:: DATA FOR THIS EXERCISE
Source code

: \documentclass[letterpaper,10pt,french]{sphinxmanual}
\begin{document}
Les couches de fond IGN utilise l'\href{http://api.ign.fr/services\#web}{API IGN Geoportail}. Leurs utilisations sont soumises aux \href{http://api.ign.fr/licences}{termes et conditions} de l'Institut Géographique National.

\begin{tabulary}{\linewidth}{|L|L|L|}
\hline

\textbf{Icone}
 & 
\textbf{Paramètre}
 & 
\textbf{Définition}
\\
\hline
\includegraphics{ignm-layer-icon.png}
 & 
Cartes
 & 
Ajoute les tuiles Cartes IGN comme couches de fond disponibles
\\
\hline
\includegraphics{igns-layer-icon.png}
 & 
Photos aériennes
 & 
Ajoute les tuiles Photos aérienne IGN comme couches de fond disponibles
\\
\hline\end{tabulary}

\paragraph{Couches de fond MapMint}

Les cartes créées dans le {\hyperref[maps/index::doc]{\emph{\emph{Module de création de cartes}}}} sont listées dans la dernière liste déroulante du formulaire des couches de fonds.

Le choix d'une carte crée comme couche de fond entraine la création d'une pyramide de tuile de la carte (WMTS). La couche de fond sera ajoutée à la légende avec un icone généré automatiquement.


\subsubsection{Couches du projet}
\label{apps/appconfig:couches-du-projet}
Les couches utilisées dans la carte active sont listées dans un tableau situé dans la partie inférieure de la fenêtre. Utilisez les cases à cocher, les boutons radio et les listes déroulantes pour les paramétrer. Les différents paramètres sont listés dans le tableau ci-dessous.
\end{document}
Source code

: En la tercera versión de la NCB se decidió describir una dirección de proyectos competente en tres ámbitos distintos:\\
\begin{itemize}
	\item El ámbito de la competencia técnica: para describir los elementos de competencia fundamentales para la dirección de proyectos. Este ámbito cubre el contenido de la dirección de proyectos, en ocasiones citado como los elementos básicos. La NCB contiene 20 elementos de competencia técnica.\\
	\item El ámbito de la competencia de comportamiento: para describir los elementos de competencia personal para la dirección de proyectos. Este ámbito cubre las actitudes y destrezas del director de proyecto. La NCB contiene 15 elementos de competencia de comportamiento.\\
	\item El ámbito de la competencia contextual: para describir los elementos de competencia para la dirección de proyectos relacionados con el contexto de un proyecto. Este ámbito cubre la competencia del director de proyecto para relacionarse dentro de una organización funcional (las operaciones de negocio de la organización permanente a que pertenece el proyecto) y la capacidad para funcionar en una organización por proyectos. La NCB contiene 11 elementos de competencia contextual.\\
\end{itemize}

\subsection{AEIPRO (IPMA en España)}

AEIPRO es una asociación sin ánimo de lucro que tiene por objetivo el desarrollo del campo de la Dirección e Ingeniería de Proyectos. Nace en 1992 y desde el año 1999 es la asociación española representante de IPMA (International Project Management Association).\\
::::
● **REQUIRED WORK**: Please transcribe all of the entries precisely.

● **EXPECTED ANSWER**:
Source code

: \documentclass[letterpaper,10pt,french]{sphinxmanual}
\begin{document}
Les couches de fond IGN utilise l'\href{http://api.ign.fr/services\#web}{API IGN Geoportail}. Leurs utilisations sont soumises aux \href{http://api.ign.fr/licences}{termes et conditions} de l'Institut Géographique National.

\begin{tabulary}{\linewidth}{|L|L|L|}
\hline

\textbf{Icone}
 & 
\textbf{Paramètre}
 & 
\textbf{Définition}
\\
\hline
\includegraphics{ignm-layer-icon.png}
 & 
Cartes
 & 
Ajoute les tuiles Cartes IGN comme couches de fond disponibles
\\
\hline
\includegraphics{igns-layer-icon.png}
 & 
Photos aériennes
 & 
Ajoute les tuiles Photos aérienne IGN comme couches de fond disponibles
\\
\hline\end{tabulary}

\paragraph{Couches de fond MapMint}

Les cartes créées dans le {\hyperref[maps/index::doc]{\emph{\emph{Module de création de cartes}}}} sont listées dans la dernière liste déroulante du formulaire des couches de fonds.

Le choix d'une carte crée comme couche de fond entraine la création d'une pyramide de tuile de la carte (WMTS). La couche de fond sera ajoutée à la légende avec un icone généré automatiquement.


\subsubsection{Couches du projet}
\label{apps/appconfig:couches-du-projet}
Les couches utilisées dans la carte active sont listées dans un tableau situé dans la partie inférieure de la fenêtre. Utilisez les cases à cocher, les boutons radio et les listes déroulantes pour les paramétrer. Les différents paramètres sont listés dans le tableau ci-dessous.
\end{document}
Source code

: En la tercera versión de la NCB se decidió describir una dirección de proyectos competente en tres ámbitos distintos:\\
\begin{itemize}
	\item El ámbito de la competencia técnica: para describir los elementos de competencia fundamentales para la dirección de proyectos. Este ámbito cubre el contenido de la dirección de proyectos, en ocasiones citado como los elementos básicos. La NCB contiene 20 elementos de competencia técnica.\\
	\item El ámbito de la competencia de comportamiento: para describir los elementos de competencia personal para la dirección de proyectos. Este ámbito cubre las actitudes y destrezas del director de proyecto. La NCB contiene 15 elementos de competencia de comportamiento.\\
	\item El ámbito de la competencia contextual: para describir los elementos de competencia para la dirección de proyectos relacionados con el contexto de un proyecto. Este ámbito cubre la competencia del director de proyecto para relacionarse dentro de una organización funcional (las operaciones de negocio de la organización permanente a que pertenece el proyecto) y la capacidad para funcionar en una organización por proyectos. La NCB contiene 11 elementos de competencia contextual.\\
\end{itemize}

\subsection{AEIPRO (IPMA en España)}

AEIPRO es una asociación sin ánimo de lucro que tiene por objetivo el desarrollo del campo de la Dirección e Ingeniería de Proyectos. Nace en 1992 y desde el año 1999 es la asociación española representante de IPMA (International Project Management Association).\\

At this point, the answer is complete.